I’m in an awful mood today. I went to the gym hoping that a good workout would help, but it didn’t really– though I have the satisfaction of being done, I’m just still grumpy.
I did my usual lifts at their usual weights, but for some reason I figured it would be a good idea to do deadlifts today. At 185lb. I did two sets of 5, just barely. Hopefully I haven’t shredded my posterior chain too bad; it’d be nice to be able to manage a run tomorrow? After the lifting I did more yoga, which was wonderful as usual. Gotta keep those shoulders loose…
The reason for my grumpiness is probably that I slept really poorly last night. (My sleep tracker stuck a value of 36% on it, for what that’s worth.) It was one of those nights where I felt like I tossed and turned and wasn’t getting to sleep for hours, though I probably dozed a few times. Around 1:30am my partner’s snoring jolted me wide awake, and at that point I picked up my pillow and blanket and moved to the guest bedroom– where I slept like a baby. I feel like I’m slowly conditioning myself to sleep poorly in my bed and well in the guest room.
My partner always tells me he feels bad about when I go to the other room, but I don’t care where I sleep, as long as I sleep, you know? I wish he wouldn’t even mention it. I don’t want him to feel guilty about it. I just need good sleep, and the fact that apparently I’m making him feel bad by leaving so I can sleep is driving me a little nuts.
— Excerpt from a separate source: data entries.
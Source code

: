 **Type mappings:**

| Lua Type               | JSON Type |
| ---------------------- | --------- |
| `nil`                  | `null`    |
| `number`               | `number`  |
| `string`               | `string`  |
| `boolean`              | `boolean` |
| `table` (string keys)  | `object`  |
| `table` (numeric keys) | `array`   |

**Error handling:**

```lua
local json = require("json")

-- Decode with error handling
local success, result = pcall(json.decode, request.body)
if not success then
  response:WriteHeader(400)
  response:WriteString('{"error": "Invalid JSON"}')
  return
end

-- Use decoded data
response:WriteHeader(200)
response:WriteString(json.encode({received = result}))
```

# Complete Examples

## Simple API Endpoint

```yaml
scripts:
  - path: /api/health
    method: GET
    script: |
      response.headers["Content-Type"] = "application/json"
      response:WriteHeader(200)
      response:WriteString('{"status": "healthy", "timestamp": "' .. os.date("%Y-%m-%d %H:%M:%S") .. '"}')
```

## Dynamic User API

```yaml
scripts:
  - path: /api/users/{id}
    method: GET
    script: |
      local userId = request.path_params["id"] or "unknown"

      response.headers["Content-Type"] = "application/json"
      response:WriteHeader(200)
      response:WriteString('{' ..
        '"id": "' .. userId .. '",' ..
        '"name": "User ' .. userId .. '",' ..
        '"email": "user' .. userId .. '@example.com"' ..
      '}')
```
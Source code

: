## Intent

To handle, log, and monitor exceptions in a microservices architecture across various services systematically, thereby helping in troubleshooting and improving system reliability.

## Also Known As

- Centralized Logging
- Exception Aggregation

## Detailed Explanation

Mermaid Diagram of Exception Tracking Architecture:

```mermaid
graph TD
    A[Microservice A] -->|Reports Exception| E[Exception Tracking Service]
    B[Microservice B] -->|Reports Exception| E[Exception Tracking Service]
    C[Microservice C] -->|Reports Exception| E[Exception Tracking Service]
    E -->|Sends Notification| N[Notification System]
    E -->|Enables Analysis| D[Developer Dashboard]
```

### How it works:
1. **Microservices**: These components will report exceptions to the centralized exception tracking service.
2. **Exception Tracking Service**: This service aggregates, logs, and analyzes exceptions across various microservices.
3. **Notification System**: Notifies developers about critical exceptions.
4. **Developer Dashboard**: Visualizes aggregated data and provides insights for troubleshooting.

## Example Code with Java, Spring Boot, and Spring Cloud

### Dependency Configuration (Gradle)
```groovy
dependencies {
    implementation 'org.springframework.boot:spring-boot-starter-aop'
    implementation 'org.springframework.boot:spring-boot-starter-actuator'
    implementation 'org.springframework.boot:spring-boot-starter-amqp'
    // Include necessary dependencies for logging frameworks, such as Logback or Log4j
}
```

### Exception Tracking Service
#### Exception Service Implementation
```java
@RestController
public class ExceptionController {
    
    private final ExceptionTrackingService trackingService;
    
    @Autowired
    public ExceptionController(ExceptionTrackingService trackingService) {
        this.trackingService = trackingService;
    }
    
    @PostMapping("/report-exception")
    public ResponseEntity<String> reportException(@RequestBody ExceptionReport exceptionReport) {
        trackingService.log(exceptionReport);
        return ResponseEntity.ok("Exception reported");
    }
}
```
My husband snores me out of the bedroom now and then, and he always feels REALLY crappy about it. But I’m with you, I need sleep! Tell him to get over it, that it’s not about him, and you’re doing the entire relationship a favor by leaving to sleep. Tell him that he’s making you feel guilty which is going to result in you resisting the urge to move, then you’ll be completely miserable and tired… ya know?
This is a very good way of putting it! I’ll see if I can get through to him.